(What this task involves): Please find the lines in the following records that hold "tools", and copy them.

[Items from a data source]
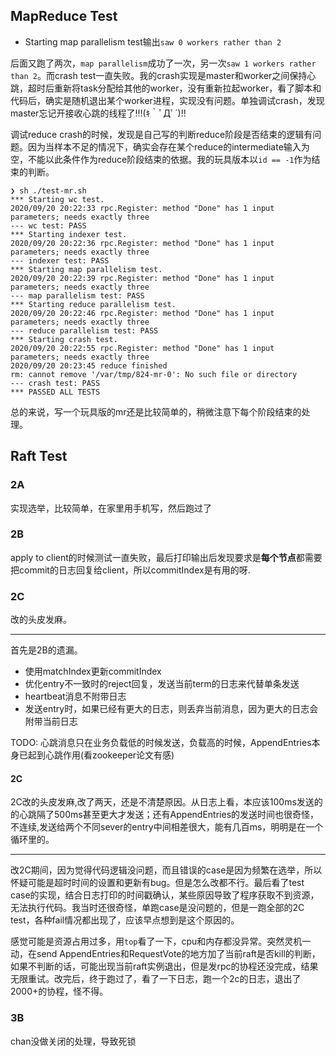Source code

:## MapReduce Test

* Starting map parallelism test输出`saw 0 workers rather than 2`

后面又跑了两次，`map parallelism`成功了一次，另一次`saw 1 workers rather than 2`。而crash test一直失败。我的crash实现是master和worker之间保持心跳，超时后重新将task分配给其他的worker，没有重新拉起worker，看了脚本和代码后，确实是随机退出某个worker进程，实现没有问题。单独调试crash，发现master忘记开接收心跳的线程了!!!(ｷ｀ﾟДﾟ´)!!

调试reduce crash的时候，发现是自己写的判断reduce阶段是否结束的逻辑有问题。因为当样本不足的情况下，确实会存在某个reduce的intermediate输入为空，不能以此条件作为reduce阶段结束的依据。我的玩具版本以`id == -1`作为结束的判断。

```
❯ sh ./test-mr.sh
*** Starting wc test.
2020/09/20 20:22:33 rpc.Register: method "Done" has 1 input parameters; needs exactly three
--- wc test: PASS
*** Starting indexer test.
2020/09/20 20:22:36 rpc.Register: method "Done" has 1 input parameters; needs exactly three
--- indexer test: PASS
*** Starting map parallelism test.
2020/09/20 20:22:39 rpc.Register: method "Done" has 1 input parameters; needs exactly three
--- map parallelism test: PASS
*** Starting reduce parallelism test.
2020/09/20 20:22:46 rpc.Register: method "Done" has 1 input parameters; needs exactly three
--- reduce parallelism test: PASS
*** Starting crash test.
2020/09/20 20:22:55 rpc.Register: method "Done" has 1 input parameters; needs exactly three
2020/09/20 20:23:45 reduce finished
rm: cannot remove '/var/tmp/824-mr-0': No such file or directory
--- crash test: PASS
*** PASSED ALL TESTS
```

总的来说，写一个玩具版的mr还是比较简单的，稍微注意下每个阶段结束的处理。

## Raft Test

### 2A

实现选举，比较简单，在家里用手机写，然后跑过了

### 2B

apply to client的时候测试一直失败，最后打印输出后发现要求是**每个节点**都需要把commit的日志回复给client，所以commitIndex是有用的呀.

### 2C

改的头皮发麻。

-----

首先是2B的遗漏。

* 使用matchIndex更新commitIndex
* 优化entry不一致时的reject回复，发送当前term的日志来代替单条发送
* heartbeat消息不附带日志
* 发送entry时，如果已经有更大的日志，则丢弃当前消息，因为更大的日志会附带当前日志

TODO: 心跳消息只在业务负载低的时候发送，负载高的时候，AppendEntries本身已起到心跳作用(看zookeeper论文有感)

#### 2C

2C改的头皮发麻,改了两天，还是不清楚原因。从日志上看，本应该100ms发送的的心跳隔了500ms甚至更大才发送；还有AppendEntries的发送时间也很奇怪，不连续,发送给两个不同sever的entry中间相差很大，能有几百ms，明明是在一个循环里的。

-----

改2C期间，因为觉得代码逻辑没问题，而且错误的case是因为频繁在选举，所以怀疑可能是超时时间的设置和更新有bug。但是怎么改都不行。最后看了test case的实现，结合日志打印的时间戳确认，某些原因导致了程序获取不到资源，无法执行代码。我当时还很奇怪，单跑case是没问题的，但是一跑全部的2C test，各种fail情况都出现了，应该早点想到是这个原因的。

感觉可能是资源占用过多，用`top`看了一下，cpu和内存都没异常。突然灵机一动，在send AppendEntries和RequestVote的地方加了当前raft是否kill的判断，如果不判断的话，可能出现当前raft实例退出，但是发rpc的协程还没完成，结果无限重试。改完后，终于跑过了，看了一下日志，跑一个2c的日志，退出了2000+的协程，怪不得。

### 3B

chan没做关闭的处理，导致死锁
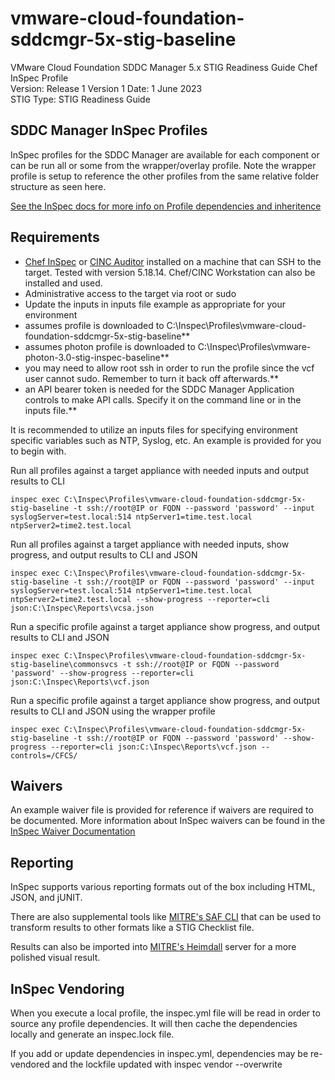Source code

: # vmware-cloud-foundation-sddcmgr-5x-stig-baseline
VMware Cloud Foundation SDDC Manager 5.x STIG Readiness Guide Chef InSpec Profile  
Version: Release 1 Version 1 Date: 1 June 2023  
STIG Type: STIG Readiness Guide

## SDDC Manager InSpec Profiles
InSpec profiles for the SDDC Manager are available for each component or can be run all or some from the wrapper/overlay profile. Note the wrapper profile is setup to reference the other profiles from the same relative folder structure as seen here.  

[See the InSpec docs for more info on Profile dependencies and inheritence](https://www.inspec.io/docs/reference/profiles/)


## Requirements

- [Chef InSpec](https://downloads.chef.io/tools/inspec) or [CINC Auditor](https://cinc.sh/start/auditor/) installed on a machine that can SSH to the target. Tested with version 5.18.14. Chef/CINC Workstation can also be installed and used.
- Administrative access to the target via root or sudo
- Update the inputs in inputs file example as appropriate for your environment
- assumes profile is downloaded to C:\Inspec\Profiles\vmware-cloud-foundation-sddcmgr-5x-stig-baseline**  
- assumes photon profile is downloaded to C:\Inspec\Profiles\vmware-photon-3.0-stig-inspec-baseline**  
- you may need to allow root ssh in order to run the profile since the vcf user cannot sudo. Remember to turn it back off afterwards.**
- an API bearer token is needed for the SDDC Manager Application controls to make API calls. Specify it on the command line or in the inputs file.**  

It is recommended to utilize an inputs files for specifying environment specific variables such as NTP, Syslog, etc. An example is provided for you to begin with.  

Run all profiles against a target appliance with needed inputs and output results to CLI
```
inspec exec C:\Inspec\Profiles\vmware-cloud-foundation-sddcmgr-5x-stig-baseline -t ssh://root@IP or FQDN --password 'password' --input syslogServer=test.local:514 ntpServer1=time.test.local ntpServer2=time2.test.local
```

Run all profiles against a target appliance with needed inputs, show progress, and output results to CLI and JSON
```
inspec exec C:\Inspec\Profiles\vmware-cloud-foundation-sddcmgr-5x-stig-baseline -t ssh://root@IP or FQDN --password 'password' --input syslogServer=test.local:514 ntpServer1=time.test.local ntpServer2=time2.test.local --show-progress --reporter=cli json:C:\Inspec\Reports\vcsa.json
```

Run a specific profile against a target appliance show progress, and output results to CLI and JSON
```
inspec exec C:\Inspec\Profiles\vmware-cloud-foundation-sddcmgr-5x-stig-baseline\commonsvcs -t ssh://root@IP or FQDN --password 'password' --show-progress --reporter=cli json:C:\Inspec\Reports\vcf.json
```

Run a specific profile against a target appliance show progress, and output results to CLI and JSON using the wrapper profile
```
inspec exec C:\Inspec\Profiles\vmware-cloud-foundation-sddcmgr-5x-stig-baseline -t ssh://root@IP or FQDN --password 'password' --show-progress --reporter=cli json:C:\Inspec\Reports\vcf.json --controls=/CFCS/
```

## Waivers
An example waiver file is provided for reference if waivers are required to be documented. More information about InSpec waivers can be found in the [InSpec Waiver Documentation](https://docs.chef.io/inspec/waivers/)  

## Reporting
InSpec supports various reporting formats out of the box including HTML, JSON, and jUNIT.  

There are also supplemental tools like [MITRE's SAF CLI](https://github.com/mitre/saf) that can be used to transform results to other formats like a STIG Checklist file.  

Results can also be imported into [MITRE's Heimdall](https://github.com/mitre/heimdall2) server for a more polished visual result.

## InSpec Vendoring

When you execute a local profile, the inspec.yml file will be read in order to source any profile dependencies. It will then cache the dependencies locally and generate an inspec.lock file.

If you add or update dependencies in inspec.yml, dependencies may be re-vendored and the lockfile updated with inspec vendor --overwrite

(The answer):
- [Chef InSpec](https://downloads.chef.io/tools/inspec) or [CINC Auditor](https://cinc.sh/start/auditor/) installed on a machine that can SSH to the target. Tested with version 5.18.14. Chef/CINC Workstation can also be installed and used.
There are also supplemental tools like [MITRE's SAF CLI](https://github.com/mitre/saf) that can be used to transform results to other formats like a STIG Checklist file.  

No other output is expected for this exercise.